In the present embodiment, the negative electrode lead 20 is bonded to a surface on the inner peripheral side of the negative electrode current collector 40 with, for example, ultrasonic welding. One end part of the negative electrode lead 20 is disposed on the negative electrode exposed part 44, and the other end part extends downward from the lower end of the negative electrode exposed part 44.

The disposed position of the negative electrode lead 20 is not limited to the example illustrated in FIG. 3, and the negative electrode lead 20 may be provided only on the terminal end part of the negative electrode 12. Alternatively, the negative electrode lead 20 may be provided on the initial end part and terminal end part of the negative electrode 12. In this case, the current collectability is improved.
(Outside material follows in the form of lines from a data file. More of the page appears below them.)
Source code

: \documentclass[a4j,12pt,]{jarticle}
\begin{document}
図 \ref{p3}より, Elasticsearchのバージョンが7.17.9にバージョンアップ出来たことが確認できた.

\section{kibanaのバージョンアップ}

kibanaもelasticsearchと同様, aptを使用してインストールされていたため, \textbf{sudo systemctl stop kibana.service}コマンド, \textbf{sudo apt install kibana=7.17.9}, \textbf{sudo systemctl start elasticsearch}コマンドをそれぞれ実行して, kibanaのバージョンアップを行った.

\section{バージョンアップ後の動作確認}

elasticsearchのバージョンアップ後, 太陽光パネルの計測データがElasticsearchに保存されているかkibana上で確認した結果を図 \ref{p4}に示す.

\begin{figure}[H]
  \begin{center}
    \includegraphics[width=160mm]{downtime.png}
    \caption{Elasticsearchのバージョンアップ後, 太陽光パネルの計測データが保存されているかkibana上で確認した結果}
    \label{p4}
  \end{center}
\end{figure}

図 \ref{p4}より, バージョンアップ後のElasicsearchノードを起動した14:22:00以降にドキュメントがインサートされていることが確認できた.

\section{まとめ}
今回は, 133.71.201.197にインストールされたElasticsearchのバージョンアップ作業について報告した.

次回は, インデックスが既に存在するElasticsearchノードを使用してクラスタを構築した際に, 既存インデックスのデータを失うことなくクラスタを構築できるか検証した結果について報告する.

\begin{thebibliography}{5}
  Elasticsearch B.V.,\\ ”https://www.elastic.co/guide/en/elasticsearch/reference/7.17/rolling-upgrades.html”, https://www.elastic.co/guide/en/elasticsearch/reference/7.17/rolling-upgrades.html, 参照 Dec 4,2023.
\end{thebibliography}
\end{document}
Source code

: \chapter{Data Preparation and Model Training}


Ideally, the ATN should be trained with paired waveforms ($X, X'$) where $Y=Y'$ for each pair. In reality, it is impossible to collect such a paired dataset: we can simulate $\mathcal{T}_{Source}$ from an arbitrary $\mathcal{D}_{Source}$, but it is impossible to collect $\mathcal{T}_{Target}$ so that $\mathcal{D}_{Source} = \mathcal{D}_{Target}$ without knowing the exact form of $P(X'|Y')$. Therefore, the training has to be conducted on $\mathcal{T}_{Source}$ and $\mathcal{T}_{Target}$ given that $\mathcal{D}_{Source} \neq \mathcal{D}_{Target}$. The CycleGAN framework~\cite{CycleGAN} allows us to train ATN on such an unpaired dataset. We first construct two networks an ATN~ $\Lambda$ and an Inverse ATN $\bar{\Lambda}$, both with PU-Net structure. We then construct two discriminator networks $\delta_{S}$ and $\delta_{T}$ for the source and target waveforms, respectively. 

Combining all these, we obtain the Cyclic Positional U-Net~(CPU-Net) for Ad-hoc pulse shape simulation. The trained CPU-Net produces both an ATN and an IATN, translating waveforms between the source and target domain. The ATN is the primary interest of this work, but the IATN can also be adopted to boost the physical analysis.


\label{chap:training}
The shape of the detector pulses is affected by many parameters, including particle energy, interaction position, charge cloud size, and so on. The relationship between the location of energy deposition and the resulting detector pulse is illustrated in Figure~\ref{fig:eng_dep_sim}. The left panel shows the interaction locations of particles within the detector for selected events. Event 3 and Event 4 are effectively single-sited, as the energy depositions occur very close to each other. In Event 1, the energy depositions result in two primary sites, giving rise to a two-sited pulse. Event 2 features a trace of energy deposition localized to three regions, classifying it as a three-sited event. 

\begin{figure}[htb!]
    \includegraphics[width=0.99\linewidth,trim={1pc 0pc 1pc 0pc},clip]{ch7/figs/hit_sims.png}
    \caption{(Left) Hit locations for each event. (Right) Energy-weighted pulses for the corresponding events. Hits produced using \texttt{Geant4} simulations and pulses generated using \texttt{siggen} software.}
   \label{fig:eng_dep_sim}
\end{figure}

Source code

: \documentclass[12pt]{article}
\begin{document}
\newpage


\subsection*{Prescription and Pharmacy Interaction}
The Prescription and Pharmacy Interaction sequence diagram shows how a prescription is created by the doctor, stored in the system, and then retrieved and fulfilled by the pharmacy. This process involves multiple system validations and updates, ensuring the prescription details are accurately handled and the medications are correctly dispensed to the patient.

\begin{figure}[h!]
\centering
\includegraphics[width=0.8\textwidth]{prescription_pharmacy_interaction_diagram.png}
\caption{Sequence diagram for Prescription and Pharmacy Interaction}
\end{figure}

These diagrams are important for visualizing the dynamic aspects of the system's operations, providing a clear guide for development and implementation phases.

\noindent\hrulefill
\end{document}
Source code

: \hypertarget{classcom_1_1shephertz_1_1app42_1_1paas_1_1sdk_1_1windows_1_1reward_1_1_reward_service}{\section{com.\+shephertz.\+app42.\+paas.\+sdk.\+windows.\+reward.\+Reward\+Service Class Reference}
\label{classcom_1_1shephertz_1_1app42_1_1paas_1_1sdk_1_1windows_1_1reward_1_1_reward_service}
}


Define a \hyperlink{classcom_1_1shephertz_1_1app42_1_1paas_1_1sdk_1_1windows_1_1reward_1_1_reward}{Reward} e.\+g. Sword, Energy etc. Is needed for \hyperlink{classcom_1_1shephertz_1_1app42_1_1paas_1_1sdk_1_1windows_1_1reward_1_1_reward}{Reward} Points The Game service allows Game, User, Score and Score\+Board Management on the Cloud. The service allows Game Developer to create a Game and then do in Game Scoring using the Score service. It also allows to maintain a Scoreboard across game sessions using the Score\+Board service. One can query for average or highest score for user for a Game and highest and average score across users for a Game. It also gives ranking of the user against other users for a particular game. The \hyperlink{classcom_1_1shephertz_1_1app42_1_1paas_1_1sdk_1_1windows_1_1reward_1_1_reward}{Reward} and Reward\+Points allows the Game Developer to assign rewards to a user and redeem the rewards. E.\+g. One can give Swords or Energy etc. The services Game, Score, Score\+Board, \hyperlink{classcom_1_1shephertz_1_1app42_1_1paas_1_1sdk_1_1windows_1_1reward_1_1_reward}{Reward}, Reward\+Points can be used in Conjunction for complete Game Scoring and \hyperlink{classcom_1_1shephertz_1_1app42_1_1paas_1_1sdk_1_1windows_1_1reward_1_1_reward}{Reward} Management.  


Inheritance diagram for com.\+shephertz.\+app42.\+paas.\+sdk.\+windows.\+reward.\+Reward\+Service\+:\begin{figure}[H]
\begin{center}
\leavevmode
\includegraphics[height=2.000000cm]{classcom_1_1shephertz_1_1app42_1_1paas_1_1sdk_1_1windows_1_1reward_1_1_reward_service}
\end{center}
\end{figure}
The terminal end part of the negative electrode 12 may be electrically connected to the exterior housing body 15 without the negative electrode lead 20 by contacting the negative electrode exposed part 44 on the terminal end part of the negative electrode 12 with the inner peripheral face of the exterior housing body 15 (see FIG. 1). The negative electrode exposed part 44 is provided by, for example, intermittent application in which the negative electrode mixture slurry is not applied on a part of the negative electrode current collector 40.

The negative electrode active material is not particularly limited as long as it may reversibly occlude and release lithium (Li) ions, and for example, carbon materials such as natural graphite and artificial graphite, metals that form an alloy with lithium such as Si and Sn, or an alloy or oxide including them may be used.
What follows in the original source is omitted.